◆ **WHAT IS EXPECTED**
Look through the material below, count the lines containing the word "values", and state only the count.

Top of DATA SUPPLIED

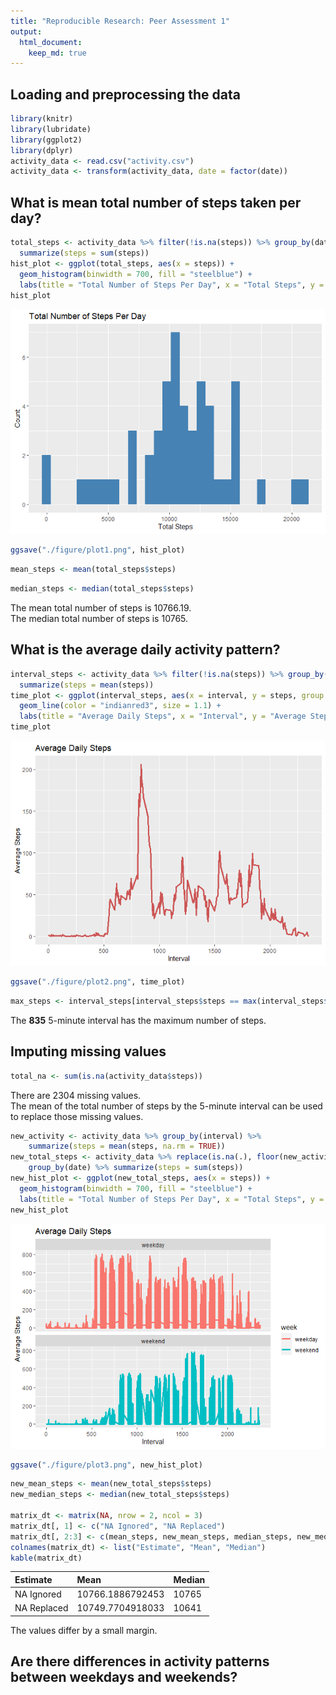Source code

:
 ```yaml
---
title: "Reproducible Research: Peer Assessment 1"
output: 
  html_document:
    keep_md: true
---
```



## Loading and preprocessing the data

```r
library(knitr)
library(lubridate)
library(ggplot2)
library(dplyr)
activity_data <- read.csv("activity.csv")
activity_data <- transform(activity_data, date = factor(date))
```


## What is mean total number of steps taken per day?

```r
total_steps <- activity_data %>% filter(!is.na(steps)) %>% group_by(date) %>%
  summarize(steps = sum(steps))
hist_plot <- ggplot(total_steps, aes(x = steps)) +
  geom_histogram(binwidth = 700, fill = "steelblue") +
  labs(title = "Total Number of Steps Per Day", x = "Total Steps", y = "Count")
hist_plot
```

![](PA1_template_files/figure-html/unnamed-chunk-2-1.png)<!-- -->


```r
ggsave("./figure/plot1.png", hist_plot)
```


```r
mean_steps <- mean(total_steps$steps)
```


```r
median_steps <- median(total_steps$steps)
```

The mean total number of steps is 10766.19.  
The median total number of steps is 10765.


## What is the average daily activity pattern?

```r
interval_steps <- activity_data %>% filter(!is.na(steps)) %>% group_by(interval) %>%
  summarize(steps = mean(steps))
time_plot <- ggplot(interval_steps, aes(x = interval, y = steps, group = 1)) +
  geom_line(color = "indianred3", size = 1.1) +
  labs(title = "Average Daily Steps", x = "Interval", y = "Average Steps")
time_plot
```

![](PA1_template_files/figure-html/unnamed-chunk-6-1.png)<!-- -->


```r
ggsave("./figure/plot2.png", time_plot)
```


```r
max_steps <- interval_steps[interval_steps$steps == max(interval_steps$steps), ]
```

The **835** 5-minute interval has the maximum number of steps.

## Imputing missing values

```r
total_na <- sum(is.na(activity_data$steps))
```

There are 2304 missing values.  
The mean of the total number of steps by the 5-minute interval can be used
to replace those missing values.  


```r
new_activity <- activity_data %>% group_by(interval) %>%
    summarize(steps = mean(steps, na.rm = TRUE))
new_total_steps <- activity_data %>% replace(is.na(.), floor(new_activity$steps)) %>%
    group_by(date) %>% summarize(steps = sum(steps))
new_hist_plot <- ggplot(new_total_steps, aes(x = steps)) +
  geom_histogram(binwidth = 700, fill = "steelblue") +
  labs(title = "Total Number of Steps Per Day", x = "Total Steps", y = "Count")
new_hist_plot
```

![](PA1_template_files/figure-html/unnamed-chunk-10-1.png)<!-- -->


```r
ggsave("./figure/plot3.png", new_hist_plot)
```


```r
new_mean_steps <- mean(new_total_steps$steps)
new_median_steps <- median(new_total_steps$steps)

matrix_dt <- matrix(NA, nrow = 2, ncol = 3)
matrix_dt[, 1] <- c("NA Ignored", "NA Replaced")
matrix_dt[, 2:3] <- c(mean_steps, new_mean_steps, median_steps, new_median_steps)
colnames(matrix_dt) <- list("Estimate", "Mean", "Median")
kable(matrix_dt)
```



|Estimate    |Mean             |Median |
|:-----------|:----------------|:------|
|NA Ignored  |10766.1886792453 |10765  |
|NA Replaced |10749.7704918033 |10641  |
The values differ by a small margin. 


## Are there differences in activity patterns between weekdays and weekends?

Bottom of DATA SUPPLIED

◆ **PROBLEM SOLUTION**
4